In sum, Putin has imposed his retrograde views on Russians, but Russians have also been highly receptive to his message.

Sperling’s analysis has important implications for the stability of the regime.

First, the older Putin gets—and he is already 62 years old—the more difficult will it be for him to project a macho image. Look at today’s Putin and compare him to the Putin of 2000. Then, he resembled a sleek killing machine. Today, his face is puffy, his features are distended, and he looks like he’s been a one long binge. Several years ago, it was plausible for two sexy Russian ladies to sing, “I want a man just like Putin.” Today, that sentiment would sound bizarre coming from anyone but the septuagenarian crowd.

The inability to project machismo matters precisely because, as Sperling underlines, it is central to Putin’s political legitimacy.

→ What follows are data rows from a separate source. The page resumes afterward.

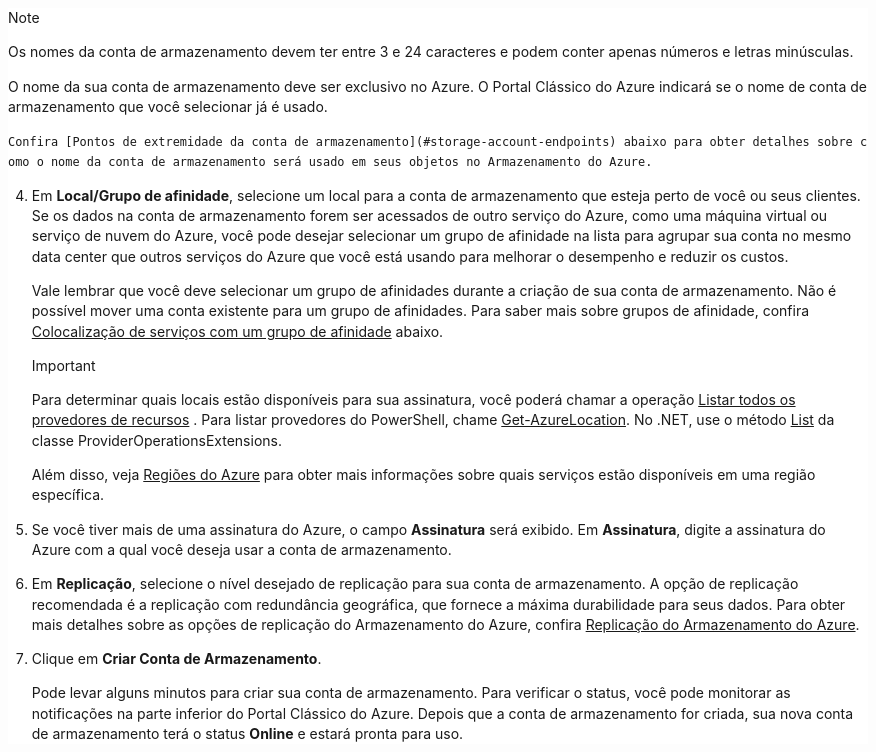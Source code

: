    > [!NOTE]
   > Os nomes da conta de armazenamento devem ter entre 3 e 24 caracteres e podem conter apenas números e letras minúsculas.
   > 
   > O nome da sua conta de armazenamento deve ser exclusivo no Azure. O Portal Clássico do Azure indicará se o nome de conta de armazenamento que você selecionar já é usado.
   > 
   > 
   
    Confira [Pontos de extremidade da conta de armazenamento](#storage-account-endpoints) abaixo para obter detalhes sobre como o nome da conta de armazenamento será usado em seus objetos no Armazenamento do Azure.
4. Em **Local/Grupo de afinidade**, selecione um local para a conta de armazenamento que esteja perto de você ou seus clientes. Se os dados na conta de armazenamento forem ser acessados de outro serviço do Azure, como uma máquina virtual ou serviço de nuvem do Azure, você pode desejar selecionar um grupo de afinidade na lista para agrupar sua conta no mesmo data center que outros serviços do Azure que você está usando para melhorar o desempenho e reduzir os custos.
   
    Vale lembrar que você deve selecionar um grupo de afinidades durante a criação de sua conta de armazenamento. Não é possível mover uma conta existente para um grupo de afinidades. Para saber mais sobre grupos de afinidade, confira [Colocalização de serviços com um grupo de afinidade](#service-co-location-with-an-affinity-group) abaixo.
   
   > [!IMPORTANT]
   > Para determinar quais locais estão disponíveis para sua assinatura, você poderá chamar a operação [Listar todos os provedores de recursos](https://msdn.microsoft.com/library/azure/dn790524.aspx) . Para listar provedores do PowerShell, chame [Get-AzureLocation](https://msdn.microsoft.com/library/azure/dn757693.aspx). No .NET, use o método [List](https://msdn.microsoft.com/library/azure/microsoft.azure.management.resources.provideroperationsextensions.list.aspx) da classe ProviderOperationsExtensions.
   > 
   > Além disso, veja [Regiões do Azure](https://azure.microsoft.com/regions/#services) para obter mais informações sobre quais serviços estão disponíveis em uma região específica.
   > 
   > 
5. Se você tiver mais de uma assinatura do Azure, o campo **Assinatura** será exibido. Em **Assinatura**, digite a assinatura do Azure com a qual você deseja usar a conta de armazenamento.
6. Em **Replicação**, selecione o nível desejado de replicação para sua conta de armazenamento. A opção de replicação recomendada é a replicação com redundância geográfica, que fornece a máxima durabilidade para seus dados. Para obter mais detalhes sobre as opções de replicação do Armazenamento do Azure, confira [Replicação do Armazenamento do Azure](storage-redundancy.md).
7. Clique em **Criar Conta de Armazenamento**.
   
    Pode levar alguns minutos para criar sua conta de armazenamento. Para verificar o status, você pode monitorar as notificações na parte inferior do Portal Clássico do Azure. Depois que a conta de armazenamento for criada, sua nova conta de armazenamento terá o status **Online** e estará pronta para uso.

Worse for Putin, machismo has become so large a part of his supremacist ideology and anti-Western bluster that it would be hard for him to abandon hyper-masculinity and focus only on ideology and chest-beating. Inasmuch as Putin is central to the Putin regime, the inevitable decline in his legitimacy automatically translates into the decline of the regime.

Second, Sperling’s analysis suggests that the 20-plus point increase in Putin’s popularity in the aftermath of the Crimea’s annexation—from the low 60s to the high 80s—may be due less to the Russian public’s endorsement of imperialist landgrabs and more to its enthusiasm for the tough-guy posturing the landgrab permitted Putin to engage in. The war in eastern Ukraine can’t have the same effect, partly because Putin denies that Russian troops are involved and mostly because the fighting has produced significant numbers of Russian casualties (possibly as many as several thousand). Victorious Russian troops in the streets of Sevastopol enhance Putin’s macho image. Body bags from the Donbas do not. If so, a wider war with Ukraine will not enhance Putin’s machismo. Incessant saber-rattling throughout the world will.

Third, Russia will remain a retrograde society when it comes to gender relations for many years to come. If the problem were just Putin, Russia could become a nice place as soon as Putin departs the scene. But since, as Sperling implies, the problem is also Russia, then Putin’s departure won’t change things. Expect disillusioned Russian liberals to head for the West and for comparatively more tolerant places such as Ukraine. Inasmuch as this cohort is likely to be best educated, their departure will also condemn Russia to decades of economic backwardness.

Poor Russia: thanks to its leader’s 19th-century machismo, it may soon be catapulted back to the 1850s.